Three weeks ago, Epic Games and Match Group (the operator of Tinder and other dating services) put forward amended complaints that allege a per se antitrust violation consisting in Google's agreements under which it paid hundreds of millions of dollars to game makers like Activision Blizzard King in order to ensure their loyalty to the Google Play Store. In that case, the legal analysis would be streamlined: Google couldn't proffer procompetitive justifications, and the court wouldn't have to engage in a rule-of-reason balancing.
A week later, Google opposed the motion to amend Epic's and Match's complaints. A few hours ago, Epic and Match responded to Google's opposition:
Epic Games, Inc.'s and Match Group, LLC et al.'s Reply in Support of Motion to Amend Complaints
The dispute over the motion to amend the complaints has three parts:
Google claims to be prejudiced because it didn't know during discovery that it would later have to defend against an allegation of a per se violation. "Project Hug" was already addressed in Epic's first amended complaint last year, but not as a per se violation. Now, Epic and Match argue that there cannot be prejudice given that "the per se claims are even simpler, requiring less factual development than a rule of reason claim."
I can see two potential issues. First, Google may argue that the questions on which a per se claim turns are not a true subset of those of a rule-of-reason claim. Second, even if they were, Google had time limits during those depositions and might have set different priorities.
While I think Epic and Match should be allowed to amend their complaints, I've said before that maybe some limited additional discovery should be granted to Google.
As for the delay that Google alleged, Epic and Match want to refocus the discussion: their proposed amended complaints "were filed over eight months before trial, leaving ample time and opportunity for Google to defend against them." Also, "Match just entered the case in May and did not gain access to Google’s materials until almost two months later." Google may still have an argument that Epic could have brought the amendment sooner, but normally such amendments are allowed and "[d]elay alone is not a sufficient basis to deny" such a motion. It just takes a showing of "good cause"--which is a bit of a hurdle, but not a sky-high one.
Epic and Match reject Google's assertion that the per se claims are futile. They say that there are factual issues involved that need to go to trial, and given that a motion to dismiss would be premature, an opposition to a motion to amend the complaints can't succeed either.
Unless Judge James Donato reschedules the hearing or decides to just take the matter under submission (i.e., if he rules without a hearing), there will be a motion hearing in San Francisco on November 17.
While it's not likely to be outcome-determinative, I agree with footnote 7, which explains why it's "off the point" to compare "Project Hug" to Epic's exclusivity agreements for certain game titles to be offered (for certain periods) only by the Epic Games Store. The Epic Games Store runs on platforms where there are no limits on game distribution. The question on those platforms (such as Windows) is not whether game developers set up their own store or promote "sideloading" (direct downloads).

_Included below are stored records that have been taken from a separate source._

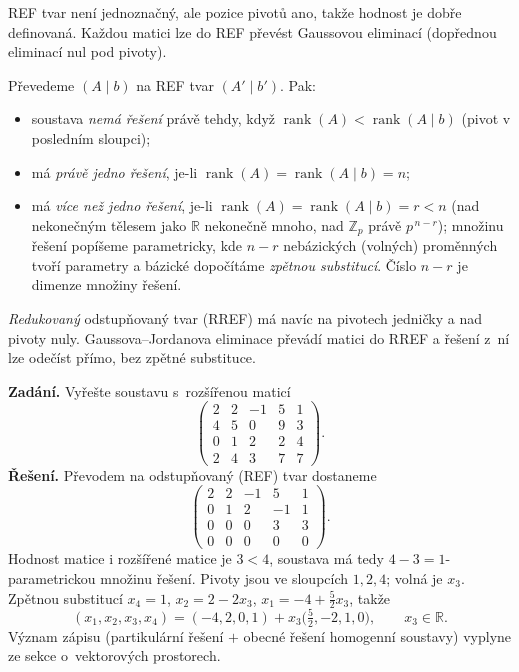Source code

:\documentclass[11pt,a4paper]{article}
\newcommand{\rank}{\operatorname{rank}}
\begin{document}
\begin{poznamka}
REF tvar není jednoznačný, ale pozice pivotů ano, takže hodnost je dobře definovaná. Každou matici lze do REF převést Gaussovou eliminací (dopřednou eliminací nul pod pivoty).
\end{poznamka}

\begin{veta}
Převedeme $(A\mid b)$ na REF tvar $(A'\mid b')$. Pak:
\begin{itemize}
  \item soustava \emph{nemá řešení} právě tehdy, když $\rank(A)<\rank(A\mid b)$ (pivot v posledním sloupci);
  \item má \emph{právě jedno řešení}, je-li $\rank(A)=\rank(A\mid b)=n$;
  \item má \emph{více než jedno řešení}, je-li $\rank(A)=\rank(A\mid b)=r<n$ (nad nekonečným tělesem jako $\mathbb{R}$ nekonečně mnoho, nad $\mathbb{Z}_p$ právě $p^{\,n-r}$); množinu řešení popíšeme parametricky, kde $n-r$ nebázických (volných) proměnných tvoří parametry a bázické dopočítáme \emph{zpětnou substitucí}. Číslo $n-r$ je dimenze množiny řešení.
\end{itemize}
\end{veta}

\begin{poznamka}
\emph{Redukovaný} odstupňovaný tvar (RREF) má navíc na pivotech jedničky a nad pivoty nuly. Gaussova--Jordanova eliminace převádí matici do RREF a řešení z~ní lze odečíst přímo, bez zpětné substituce.
\end{poznamka}

\begin{priklad}
\textbf{Zadání.} Vyřešte soustavu s~rozšířenou maticí
\[ \begin{pmatrix} 2&2&-1&5&1\\ 4&5&0&9&3\\ 0&1&2&2&4\\ 2&4&3&7&7 \end{pmatrix}. \]
\textbf{Řešení.} Převodem na odstupňovaný (REF) tvar dostaneme
\[ \begin{pmatrix} 2&2&-1&5&1\\ 0&1&2&-1&1\\ 0&0&0&3&3\\ 0&0&0&0&0 \end{pmatrix}. \]
Hodnost matice i rozšířené matice je $3<4$, soustava má tedy $4-3=1$-parametrickou množinu řešení. Pivoty jsou ve sloupcích $1,2,4$; volná je $x_3$. Zpětnou substitucí $x_4=1$, $x_2=2-2x_3$, $x_1=-4+\tfrac52 x_3$, takže
\[
  (x_1,x_2,x_3,x_4)=(-4,2,0,1)+x_3\bigl(\tfrac52,-2,1,0\bigr),\qquad x_3\in\mathbb{R}.
\]
Význam zápisu (partikulární řešení $+$ obecné řešení homogenní soustavy) vyplyne ze sekce o~vektorových prostorech.
\end{priklad}
\end{document}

Finally, Epic and Match respond to Apple's "vertical" argument (that game makers provide an input to the Google Play Store as opposed to being horizontal competitors) with what I expected. In my commentary on Google's opposition brief I noted that it doesn't matter whether a (potential) horizontal competitor also has a vertical relationship with the defendant. Epic and Match give the following example: "[I]t would be just as unlawful for Intel to agree with a competing chip supplier like AMD not to compete in the supply of a certain type of chip as it would be for Intel to agree with a customer like Dell or Acer not to compete in the supply of that chip."